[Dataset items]
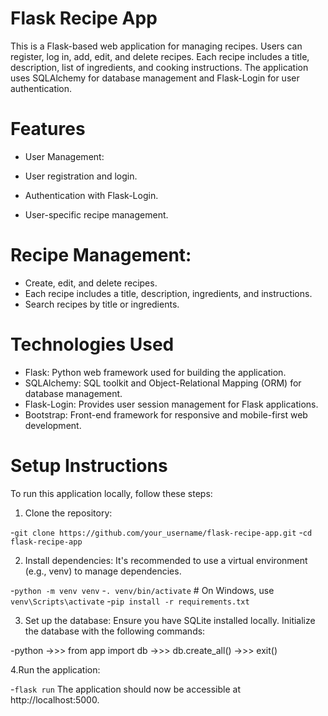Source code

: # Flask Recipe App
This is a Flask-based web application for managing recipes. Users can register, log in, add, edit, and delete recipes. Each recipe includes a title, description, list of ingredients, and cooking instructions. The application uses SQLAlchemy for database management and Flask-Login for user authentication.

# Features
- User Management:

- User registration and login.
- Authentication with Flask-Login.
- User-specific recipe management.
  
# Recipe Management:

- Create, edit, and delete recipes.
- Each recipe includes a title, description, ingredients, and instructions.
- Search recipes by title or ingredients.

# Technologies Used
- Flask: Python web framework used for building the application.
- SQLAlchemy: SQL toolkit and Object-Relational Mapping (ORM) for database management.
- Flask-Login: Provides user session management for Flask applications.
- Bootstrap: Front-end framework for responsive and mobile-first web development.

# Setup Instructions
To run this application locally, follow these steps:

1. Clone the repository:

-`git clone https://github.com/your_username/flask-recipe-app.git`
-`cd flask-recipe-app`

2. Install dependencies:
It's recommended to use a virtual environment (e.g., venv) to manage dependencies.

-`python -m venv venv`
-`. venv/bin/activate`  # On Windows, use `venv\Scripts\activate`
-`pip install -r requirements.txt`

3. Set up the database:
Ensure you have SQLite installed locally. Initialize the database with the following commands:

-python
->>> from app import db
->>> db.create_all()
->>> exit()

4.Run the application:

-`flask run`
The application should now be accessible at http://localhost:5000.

▶ **WHAT TO WORK ON**
If a line in the data holds the word "edit", count it, then state the total alone.

▶ **ANSWER FOR THE TASK**
2